Tokyo,
quartier de Shinjuku, été 1968, 17h30. Comme partout ailleurs dans le monde
(des cartons indiquent dans d’autres villes quelle heure il est au même
moment), l’agitation gronde au Japon. Sur la place principale de Shinjuku, une
troupe de théâtre alternatif joue une pièce grotesque (un comédien et chanteur,
Juro Kara dans son propre rôle est assailli par quatre hommes qui le
déshabillent, quand un tatouage sur son bas ventre est visible, ils tremblent
de peur) tandis que juste en face, des militants nationalistes, juchés sur un
camion, haranguent la foule. Parmi les passants, un jeune homme (Tadanori
Yokoo) en costume cravate observe sans rien dire. Ce sera le voleur de Shinjuku
dont Nagisa Oshima filme la chronique quasi improvisée où plusieurs personnalités
viennent s’immiscer dans le squelette de narration.
Que
vole-t-il ? Des livres dans une librairie. Il se sert, puis quitte les
lieux. Mais n’importe quels livres : tous traitent de la sexualité. Une
jeune femme (Rie Yokoyama) lui ordonne
de s’arrêter et d’aller dans le bureau du patron (Moichi Tanabe, lui aussi dans
son propre rôle). Le libraire est très conciliant, il refuse d’appeler la
police, donne au jeune homme quelques conseils littéraires, lui offre des
bouquins. Le lendemain, il revient, vole à nouveau et direction encore une fois
l’entretien avec Monsieur Tanabe. Il lui demande son nom, le jeune homme dit
s’appeler Okanoue, puis dit avoir menti et déclare que son nom est Birdy
Hilltop. La jeune femme est également là, mais le libraire ne le reconnait pas,
elle se prétend vendeuse mais ne l’est pas. Elle s’appelle Umeko Suzuki. Ensemble,
ils vont faire un bout de chemin et esquisser une romance.
Le
récit du Journal d’un voleur de Shinjuku
est très libre. Filmé en 16mm en noir et blanc avec quelques séquences en
couleur, le film ne cherche pas à raccorder ses bribes d’histoire. Le fil
conducteur est l’amourette entre Birdy et Umeko. Ils couchent ensemble, c’était
le dépucelage de la jeune femme (la tache de sang sur le drap blanc est filmée
en couleur), mais aucun d’eux n’a joui. Tout le film est dévolu à la recherche
de cet orgasme, ultime étape de leur révolution personnelle dans cet été 1968.

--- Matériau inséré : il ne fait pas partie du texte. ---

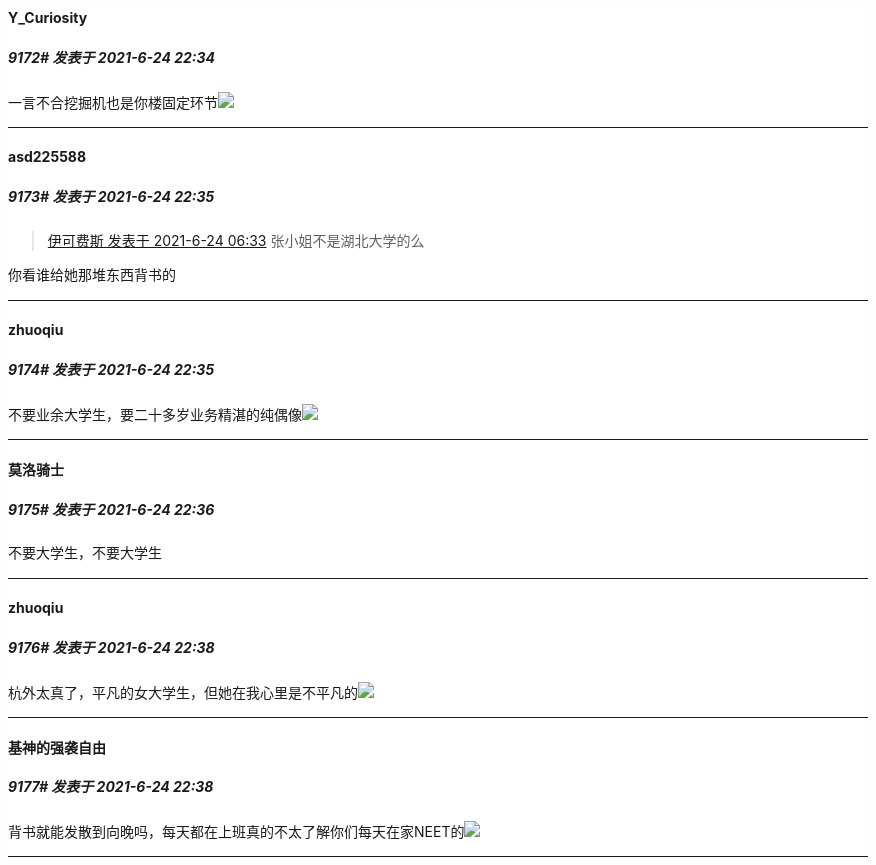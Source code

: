 ####  Y_Curiosity  
##### 9172#       发表于 2021-6-24 22:34


一言不合挖掘机也是你楼固定环节<img src="https://static.saraba1st.com/image/smiley/face2017/067.png" referrerpolicy="no-referrer">


*****

####  asd225588  
##### 9173#       发表于 2021-6-24 22:35


<blockquote><a href="httphttps://bbs.saraba1st.com/2b/forum.php?mod=redirect&amp;goto=findpost&amp;pid=51728134&amp;ptid=2010146" target="_blank">伊可费斯 发表于 2021-6-24 06:33</a>
张小姐不是湖北大学的么</blockquote>
你看谁给她那堆东西背书的


*****

####  zhuoqiu  
##### 9174#       发表于 2021-6-24 22:35


不要业余大学生，要二十多岁业务精湛的纯偶像<img src="https://static.saraba1st.com/image/smiley/face2017/124.png" referrerpolicy="no-referrer">


*****

####  莫洛骑士  
##### 9175#       发表于 2021-6-24 22:36


不要大学生，不要大学生


*****

####  zhuoqiu  
##### 9176#       发表于 2021-6-24 22:38


杭外太真了，平凡的女大学生，但她在我心里是不平凡的<img src="https://static.saraba1st.com/image/smiley/face2017/072.png" referrerpolicy="no-referrer">


*****

####  基神的强袭自由  
##### 9177#       发表于 2021-6-24 22:38


背书就能发散到向晚吗，每天都在上班真的不太了解你们每天在家NEET的<img src="https://static.saraba1st.com/image/smiley/face2017/001.png" referrerpolicy="no-referrer">


*****
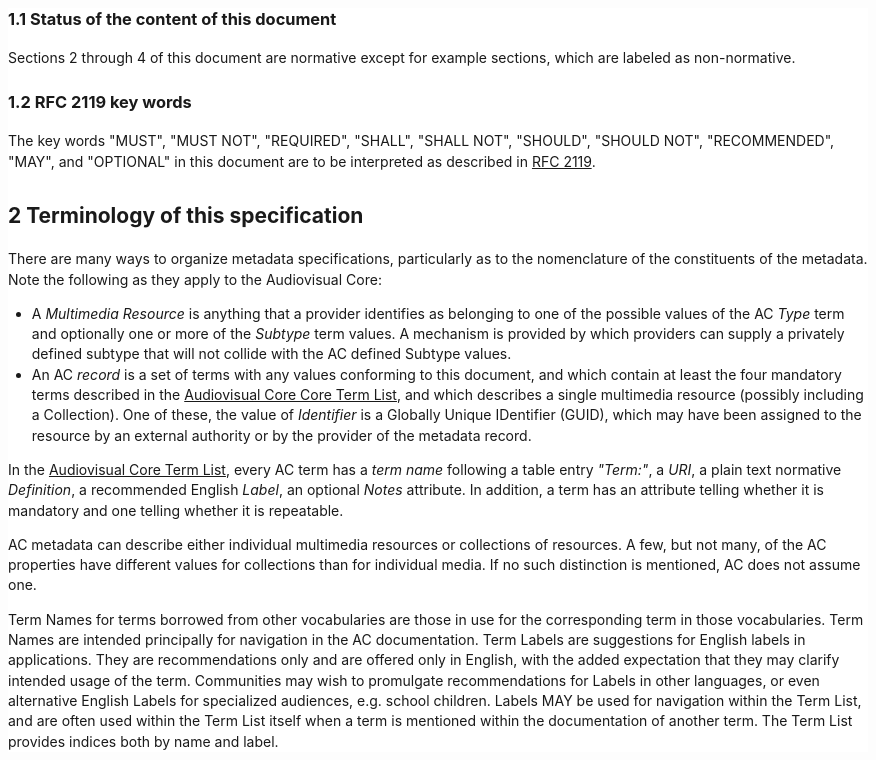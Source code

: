 
### 1.1 Status of the content of this document

Sections 2 through 4 of this document are normative except for example sections, which are labeled as non-normative.  


### 1.2 RFC 2119 key words
The key words "MUST", "MUST NOT", "REQUIRED", "SHALL", "SHALL NOT", "SHOULD", "SHOULD NOT", "RECOMMENDED", "MAY", and "OPTIONAL" in this document are to be interpreted as described in [RFC 2119](https://tools.ietf.org/html/rfc2119).


## 2 Terminology of this specification

There are many ways to organize metadata specifications, particularly as
to the nomenclature of the constituents of the metadata. Note the
following as they apply to the Audiovisual Core:

  - A *Multimedia Resource* is anything that a provider identifies as
    belonging to one of the possible values of the AC *Type* term and
    optionally one or more of the *Subtype* term values. A mechanism is
    provided by which providers can supply a privately defined subtype
    that will not collide with the AC defined Subtype values.
  - An AC *record* is a set of terms with any values conforming to this
    document, and which contain at least the four mandatory terms
    described in the [Audiovisual Core Core Term List](../termlist), and
    which describes a single multimedia resource (possibly including a
    Collection). One of these, the value of *Identifier* is a Globally
    Unique IDentifier (GUID), which may have been assigned to the
    resource by an external authority or by the provider of the metadata
    record.

In the [Audiovisual Core Term List](../termlist), every AC
term has a *term name* following a table entry *"Term:"*, a *URI*, a
plain text normative *Definition*, a recommended English *Label*, an
optional *Notes* attribute. In addition, a term has an attribute telling
whether it is mandatory and one telling whether it is repeatable.

AC metadata can describe either individual multimedia resources or
collections of resources. A few, but not many, of the AC properties have
different values for collections than for individual media. If no such
distinction is mentioned, AC does not assume one.

Term Names for terms borrowed from other vocabularies are those in use
for the corresponding term in those vocabularies. Term Names are
intended principally for navigation in the AC documentation. Term Labels
are suggestions for English labels in applications. They are
recommendations only and are offered only in English, with the added
expectation that they may clarify intended usage of the term.
Communities may wish to promulgate recommendations for Labels in other
languages, or even alternative English Labels for specialized audiences,
e.g. school children. Labels MAY be used for navigation within the
Term List, and are often used within the Term List itself when a term is
mentioned within the documentation of another term. The Term List
provides indices both by name and label.
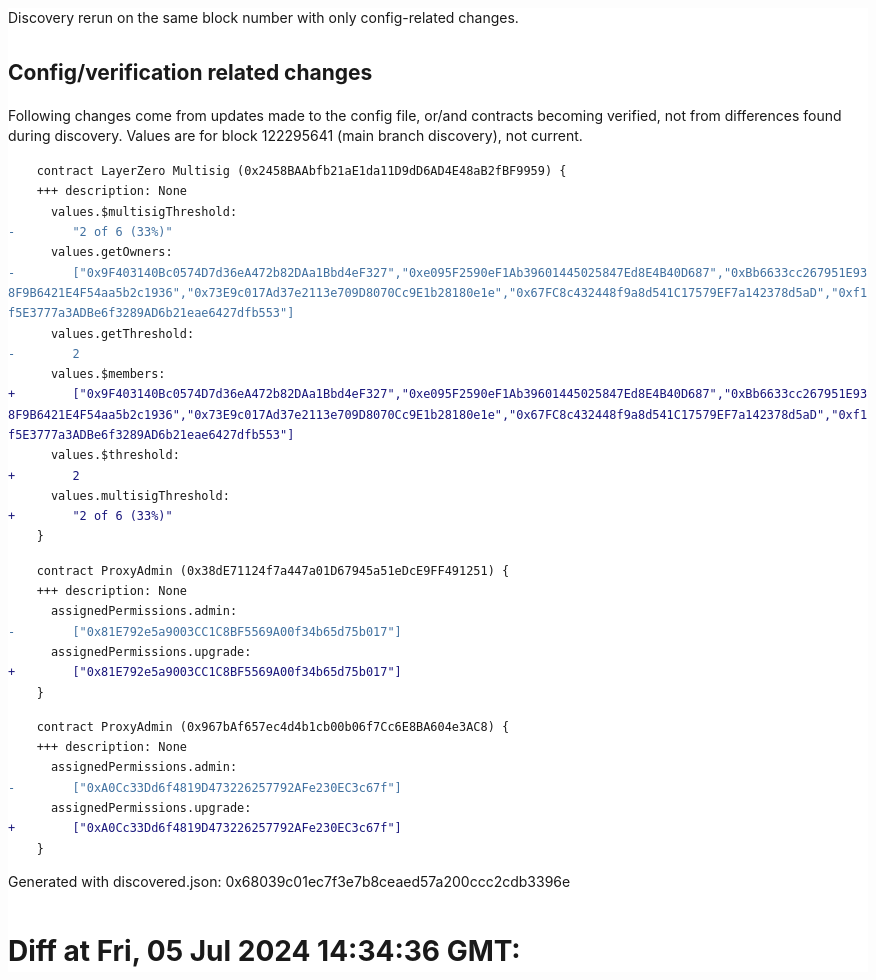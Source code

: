 Discovery rerun on the same block number with only config-related changes.

## Config/verification related changes

Following changes come from updates made to the config file,
or/and contracts becoming verified, not from differences found during
discovery. Values are for block 122295641 (main branch discovery), not current.

```diff
    contract LayerZero Multisig (0x2458BAAbfb21aE1da11D9dD6AD4E48aB2fBF9959) {
    +++ description: None
      values.$multisigThreshold:
-        "2 of 6 (33%)"
      values.getOwners:
-        ["0x9F403140Bc0574D7d36eA472b82DAa1Bbd4eF327","0xe095F2590eF1Ab39601445025847Ed8E4B40D687","0xBb6633cc267951E938F9B6421E4F54aa5b2c1936","0x73E9c017Ad37e2113e709D8070Cc9E1b28180e1e","0x67FC8c432448f9a8d541C17579EF7a142378d5aD","0xf1f5E3777a3ADBe6f3289AD6b21eae6427dfb553"]
      values.getThreshold:
-        2
      values.$members:
+        ["0x9F403140Bc0574D7d36eA472b82DAa1Bbd4eF327","0xe095F2590eF1Ab39601445025847Ed8E4B40D687","0xBb6633cc267951E938F9B6421E4F54aa5b2c1936","0x73E9c017Ad37e2113e709D8070Cc9E1b28180e1e","0x67FC8c432448f9a8d541C17579EF7a142378d5aD","0xf1f5E3777a3ADBe6f3289AD6b21eae6427dfb553"]
      values.$threshold:
+        2
      values.multisigThreshold:
+        "2 of 6 (33%)"
    }
```

```diff
    contract ProxyAdmin (0x38dE71124f7a447a01D67945a51eDcE9FF491251) {
    +++ description: None
      assignedPermissions.admin:
-        ["0x81E792e5a9003CC1C8BF5569A00f34b65d75b017"]
      assignedPermissions.upgrade:
+        ["0x81E792e5a9003CC1C8BF5569A00f34b65d75b017"]
    }
```

```diff
    contract ProxyAdmin (0x967bAf657ec4d4b1cb00b06f7Cc6E8BA604e3AC8) {
    +++ description: None
      assignedPermissions.admin:
-        ["0xA0Cc33Dd6f4819D473226257792AFe230EC3c67f"]
      assignedPermissions.upgrade:
+        ["0xA0Cc33Dd6f4819D473226257792AFe230EC3c67f"]
    }
```

Generated with discovered.json: 0x68039c01ec7f3e7b8ceaed57a200ccc2cdb3396e

# Diff at Fri, 05 Jul 2024 14:34:36 GMT:
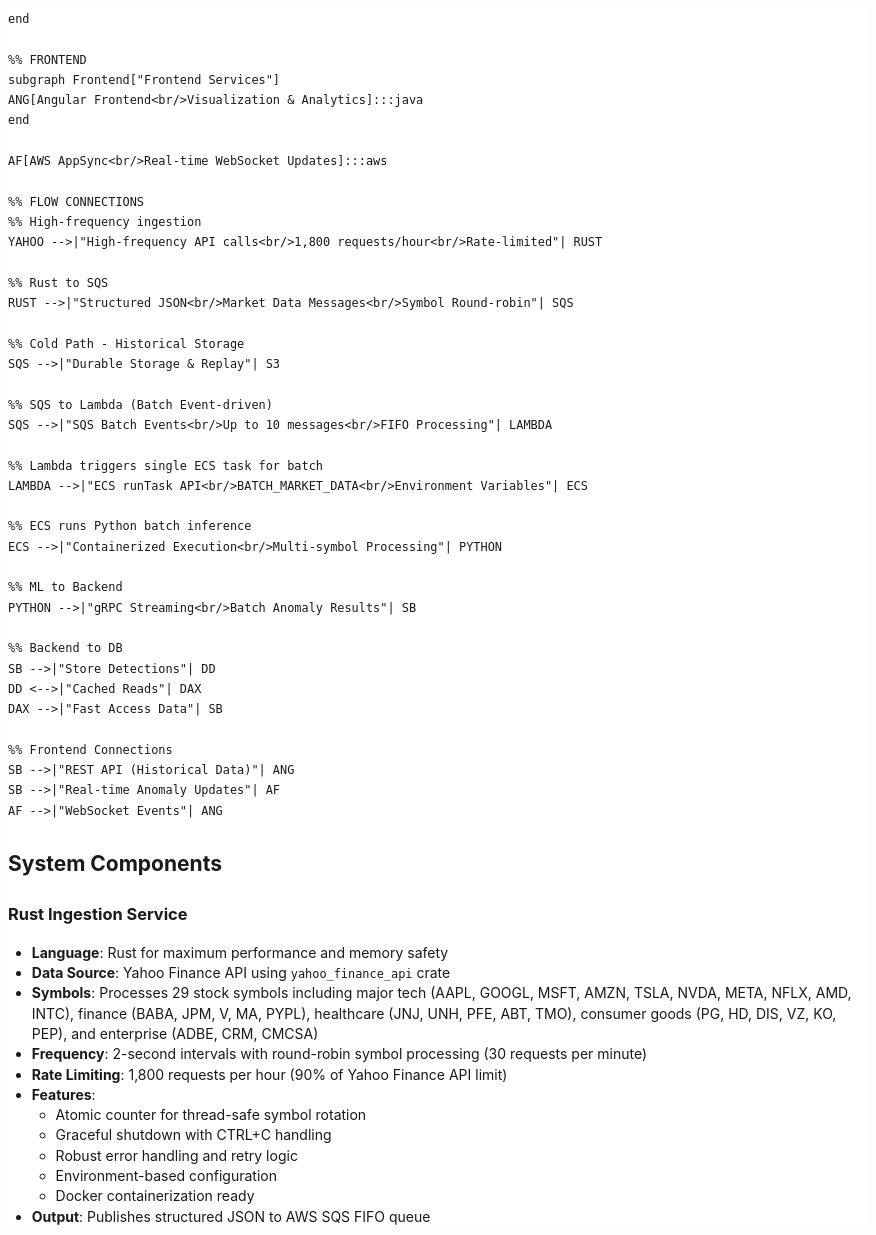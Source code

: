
 ```mermaid
end

%% FRONTEND
subgraph Frontend["Frontend Services"]
ANG[Angular Frontend<br/>Visualization & Analytics]:::java
end

AF[AWS AppSync<br/>Real-time WebSocket Updates]:::aws

%% FLOW CONNECTIONS
%% High-frequency ingestion
YAHOO -->|"High-frequency API calls<br/>1,800 requests/hour<br/>Rate-limited"| RUST

%% Rust to SQS
RUST -->|"Structured JSON<br/>Market Data Messages<br/>Symbol Round-robin"| SQS

%% Cold Path - Historical Storage
SQS -->|"Durable Storage & Replay"| S3

%% SQS to Lambda (Batch Event-driven)
SQS -->|"SQS Batch Events<br/>Up to 10 messages<br/>FIFO Processing"| LAMBDA

%% Lambda triggers single ECS task for batch
LAMBDA -->|"ECS runTask API<br/>BATCH_MARKET_DATA<br/>Environment Variables"| ECS

%% ECS runs Python batch inference
ECS -->|"Containerized Execution<br/>Multi-symbol Processing"| PYTHON

%% ML to Backend
PYTHON -->|"gRPC Streaming<br/>Batch Anomaly Results"| SB

%% Backend to DB
SB -->|"Store Detections"| DD
DD <-->|"Cached Reads"| DAX
DAX -->|"Fast Access Data"| SB

%% Frontend Connections
SB -->|"REST API (Historical Data)"| ANG
SB -->|"Real-time Anomaly Updates"| AF
AF -->|"WebSocket Events"| ANG

```

## System Components

### Rust Ingestion Service

- **Language**: Rust for maximum performance and memory safety
- **Data Source**: Yahoo Finance API using `yahoo_finance_api` crate
- **Symbols**: Processes 29 stock symbols including major tech (AAPL, GOOGL, MSFT, AMZN, TSLA, NVDA, META, NFLX, AMD, INTC), finance (BABA, JPM, V, MA, PYPL), healthcare (JNJ, UNH, PFE, ABT, TMO), consumer goods (PG, HD, DIS, VZ, KO, PEP), and enterprise (ADBE, CRM, CMCSA)
- **Frequency**: 2-second intervals with round-robin symbol processing (30 requests per minute)
- **Rate Limiting**: 1,800 requests per hour (90% of Yahoo Finance API limit)
- **Features**:
  - Atomic counter for thread-safe symbol rotation
  - Graceful shutdown with CTRL+C handling
  - Robust error handling and retry logic
  - Environment-based configuration
  - Docker containerization ready
- **Output**: Publishes structured JSON to AWS SQS FIFO queue

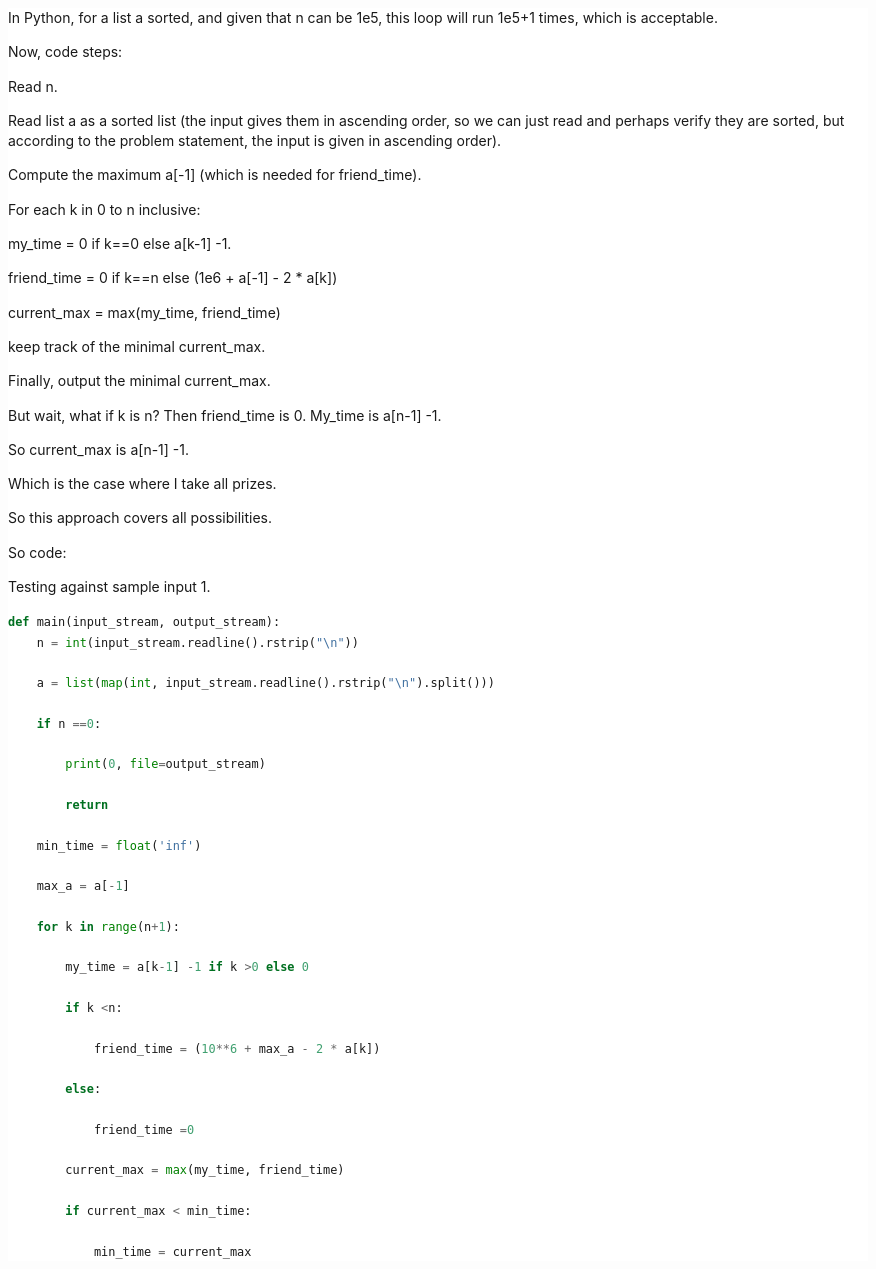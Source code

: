 In Python, for a list a sorted, and given that n can be 1e5, this loop will run 1e5+1 times, which is acceptable.

Now, code steps:

Read n.

Read list a as a sorted list (the input gives them in ascending order, so we can just read and perhaps verify they are sorted, but according to the problem statement, the input is given in ascending order).

Compute the maximum a[-1] (which is needed for friend_time).

For each k in 0 to n inclusive:

my_time = 0 if k==0 else a[k-1] -1.

friend_time = 0 if k==n else (1e6 + a[-1] - 2 * a[k])

current_max = max(my_time, friend_time)

keep track of the minimal current_max.

Finally, output the minimal current_max.

But wait, what if k is n? Then friend_time is 0. My_time is a[n-1] -1.

So current_max is a[n-1] -1.

Which is the case where I take all prizes.

So this approach covers all possibilities.

So code:

Testing against sample input 1.

```python
def main(input_stream, output_stream):
    n = int(input_stream.readline().rstrip("\n"))

    a = list(map(int, input_stream.readline().rstrip("\n").split()))

    if n ==0:

        print(0, file=output_stream)

        return

    min_time = float('inf')

    max_a = a[-1]

    for k in range(n+1):

        my_time = a[k-1] -1 if k >0 else 0

        if k <n:

            friend_time = (10**6 + max_a - 2 * a[k])

        else:

            friend_time =0

        current_max = max(my_time, friend_time)

        if current_max < min_time:

            min_time = current_max

```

Ils vont rencontrer le sexologue Tetsu Takahashi qui clamera que Umeko est
lesbienne, ils vont discuter avec les acteurs Kei Sato et Fumio Watanabe qui
violeront la jeune femme et ils feront du théâtre avec la troupe de Juro Kara
dans une variation moderne et grimée de kabuki. Après tous ces discours, ils
atteindront la jouissance.
Nagisa
Oshima fait preuve d’une grande inventivité dans ses images. Comme je l’ai déjà
écrit, il ne s’embarrasse pas d’un scénario progressif. En plus d’alterner noir
et blanc et couleur, il filme plusieurs séquences caméra à l’épaule dans un
style documentaire (l’entretien avec le sexologue, une réunion d’anarchistes).
Des intertitres viennent remplacer les dialogues. On y entend des auteurs (dont
Jean Genet auquel le titre du film est directement emprunté à l’un de ses
livres) tandis que défile des couvertures de livres (on pense beaucoup à Bande à part et à Une femme mariée de Jean-Luc Godard). Okanoue et Umeko se promènent
la nuit, un godemiché dans la main. Les personnages discutent beaucoup, souvent
pour rien dire, développant beaucoup de théories typiquement
soixante-huitardes. Journal d’un voleur
de Shinjuku se veut le portrait amusé, inventif et survolté de son époque.
Nagisa Oshima ne juge pas d’autant qu’il a fait partie de ce mouvement de
révolte. La dernière séquence, sans doute prise sur le vif, montre des émeutes
dans Shinjuku.
Journal
d’un voleur de Shinjuku (新宿泥棒日記, Japon, 1968)
Un film de Nagisa Oshima avec Tadanori Yokoo, Rie Yokoyama, Juro Kara, Moichi
Tanabe, Tetsu Takahashi, Rokko Toura, Kei Sato, Fumio Watanabe.